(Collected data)
════

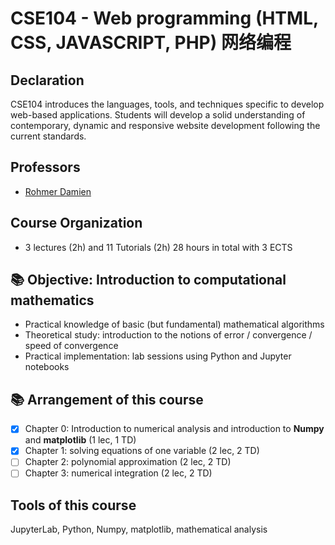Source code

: # CSE104 - Web programming (HTML, CSS, JAVASCRIPT, PHP) 网络编程

## Declaration
CSE104 introduces the languages, tools, and techniques specific to develop web-based applications. Students will develop a solid understanding of contemporary, dynamic and responsive website development following the current standards.

## Professors
- [Rohmer Damien](https://imagecomputing.net/damien.rohmer/)

## Course Organization
- 3 lectures (2h) and 11 Tutorials (2h) 28 hours in total with 3 ECTS

## 📚 Objective: Introduction to computational mathematics
* Practical knowledge of basic (but fundamental) mathematical algorithms
* Theoretical study: introduction to the notions of error / convergence / speed of convergence
* Practical implementation: lab sessions using Python and Jupyter notebooks

## 📚 Arrangement of this course

* [x] Chapter 0: Introduction to numerical analysis and introduction to **Numpy** and **matplotlib** (1 lec, 1 TD)
* [x] Chapter 1: solving equations of one variable (2 lec, 2 TD)
* [ ] Chapter 2: polynomial approximation (2 lec, 2 TD)
* [ ] Chapter 3: numerical integration (2 lec, 2 TD)

## Tools of this course
JupyterLab, Python, Numpy, matplotlib, mathematical analysis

════

- **ABOUT THIS TASK**:
Omit all pictures and repeat the rest of the records verbatim.

- **COMPLETED TASK**:
Source code

: # CSE104 - Web programming (HTML, CSS, JAVASCRIPT, PHP) 网络编程

## Declaration
CSE104 introduces the languages, tools, and techniques specific to develop web-based applications. Students will develop a solid understanding of contemporary, dynamic and responsive website development following the current standards.

## Professors
- [Rohmer Damien](https://imagecomputing.net/damien.rohmer/)

## Course Organization
- 3 lectures (2h) and 11 Tutorials (2h) 28 hours in total with 3 ECTS

## 📚 Objective: Introduction to computational mathematics
* Practical knowledge of basic (but fundamental) mathematical algorithms
* Theoretical study: introduction to the notions of error / convergence / speed of convergence
* Practical implementation: lab sessions using Python and Jupyter notebooks

## 📚 Arrangement of this course

* [x] Chapter 0: Introduction to numerical analysis and introduction to **Numpy** and **matplotlib** (1 lec, 1 TD)
* [x] Chapter 1: solving equations of one variable (2 lec, 2 TD)
* [ ] Chapter 2: polynomial approximation (2 lec, 2 TD)
* [ ] Chapter 3: numerical integration (2 lec, 2 TD)

## Tools of this course
JupyterLab, Python, Numpy, matplotlib, mathematical analysis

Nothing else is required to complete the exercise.